Anesthetic depth prediction using compact statistical EEG representation and hybrid neural modeling - 30/06/26
, Messaoud Chakir, Mohamed TadjineAbstract |
Assessment of the depth of anesthesia (DOA) primarily relies on electroencephalogram (EEG) signals. However, the high dimensionality of EEG data can increase computational complexity and limit real-time clinical applications. An efficient EEG signal representation is therefore important for practical DOA monitoring. We propose a compact statistical EEG representation that summarizes each one-second EEG segment using a set of descriptors: the mean, standard deviation, maximum, minimum, median, and the first and third quartiles (Q1 and Q3). The resulting representation, together with the electromyogram (EMG) signal, is fed into a hybrid deep learning model that combines a residual neural network (ResNet) variant with a bidirectional long short-term memory (Bi-LSTM) layer and an attention mechanism.
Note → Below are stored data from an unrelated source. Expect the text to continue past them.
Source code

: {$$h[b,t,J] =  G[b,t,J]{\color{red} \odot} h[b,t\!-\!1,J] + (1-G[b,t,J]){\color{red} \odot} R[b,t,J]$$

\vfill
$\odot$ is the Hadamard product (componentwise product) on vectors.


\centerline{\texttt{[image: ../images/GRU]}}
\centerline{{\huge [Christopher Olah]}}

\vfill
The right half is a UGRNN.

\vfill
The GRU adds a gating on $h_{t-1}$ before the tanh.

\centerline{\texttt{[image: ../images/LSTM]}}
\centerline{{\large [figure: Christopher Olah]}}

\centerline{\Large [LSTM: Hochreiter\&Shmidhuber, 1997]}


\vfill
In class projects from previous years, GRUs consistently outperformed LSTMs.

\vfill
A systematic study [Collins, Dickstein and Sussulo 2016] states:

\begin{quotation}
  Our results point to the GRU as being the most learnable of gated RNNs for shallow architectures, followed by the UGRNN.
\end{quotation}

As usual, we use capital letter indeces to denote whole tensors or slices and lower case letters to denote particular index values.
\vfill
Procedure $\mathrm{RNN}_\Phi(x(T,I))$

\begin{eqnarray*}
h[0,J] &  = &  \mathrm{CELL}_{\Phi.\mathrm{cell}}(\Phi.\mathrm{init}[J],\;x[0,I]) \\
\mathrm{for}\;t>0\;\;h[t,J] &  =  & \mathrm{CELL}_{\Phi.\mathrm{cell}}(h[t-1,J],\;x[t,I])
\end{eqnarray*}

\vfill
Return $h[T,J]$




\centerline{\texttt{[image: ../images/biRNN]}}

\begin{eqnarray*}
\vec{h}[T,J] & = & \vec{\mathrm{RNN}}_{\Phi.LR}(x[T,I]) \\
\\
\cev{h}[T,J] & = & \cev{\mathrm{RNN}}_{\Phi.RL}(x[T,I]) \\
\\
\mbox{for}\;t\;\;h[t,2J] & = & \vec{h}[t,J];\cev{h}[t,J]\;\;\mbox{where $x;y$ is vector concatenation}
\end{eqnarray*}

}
Comparative experiments were conducted using both raw EEG signals and the proposed compact representation, and the model’s performance was benchmarked against state-of-the-art approaches. The proposed approach achieved a root mean square error (RMSE) of 5.99 ± 1.10 and an accuracy of 83.73%, outperforming several of these methods and remaining comparable to the strongest baselines, with its clearest advantage in computational efficiency: it attained the lowest inference latency among all evaluated models (1.91 ms per sample on CPU), together with substantially reduced training time and memory usage. K-fold cross-validation confirmed consistent generalization across data partitions. The combination of the compact statistical EEG representation and the hybrid deep learning model predicts DOA with competitive accuracy at low computational cost. These results indicate that the method is a promising and computationally efficient solution for real-time anesthesia monitoring.
Le texte complet de cet article est disponible en PDF.Keywords : EEG signal, EMG signal, Bispectral index, Depth of anesthesia, Bi-LSTM, ResNet, Statistical feature representation
Plan
Vol 6 - N° 3
Article 100284- septembre 2026 Retour au numéroBienvenue sur EM-consulte, la référence des professionnels de santé.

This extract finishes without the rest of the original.